_PROBLEM REQUIREMENTS_:
If a line in the records below contains the word "uses", copy it.

_Records excerpted from a collection_:
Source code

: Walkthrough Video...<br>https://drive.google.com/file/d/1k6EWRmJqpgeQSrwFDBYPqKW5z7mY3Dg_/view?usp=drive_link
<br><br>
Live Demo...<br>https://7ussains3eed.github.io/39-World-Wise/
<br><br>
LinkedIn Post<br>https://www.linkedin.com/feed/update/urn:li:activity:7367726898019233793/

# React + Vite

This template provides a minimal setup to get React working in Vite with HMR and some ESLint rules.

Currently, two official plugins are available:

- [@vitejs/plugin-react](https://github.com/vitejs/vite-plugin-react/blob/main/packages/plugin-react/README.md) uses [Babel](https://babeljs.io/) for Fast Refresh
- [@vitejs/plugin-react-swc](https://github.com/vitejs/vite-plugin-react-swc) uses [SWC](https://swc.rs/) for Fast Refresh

_SOLUTION FOR THIS TASK_:
- [@vitejs/plugin-react](https://github.com/vitejs/vite-plugin-react/blob/main/packages/plugin-react/README.md) uses [Babel](https://babeljs.io/) for Fast Refresh
- [@vitejs/plugin-react-swc](https://github.com/vitejs/vite-plugin-react-swc) uses [SWC](https://swc.rs/) for Fast Refresh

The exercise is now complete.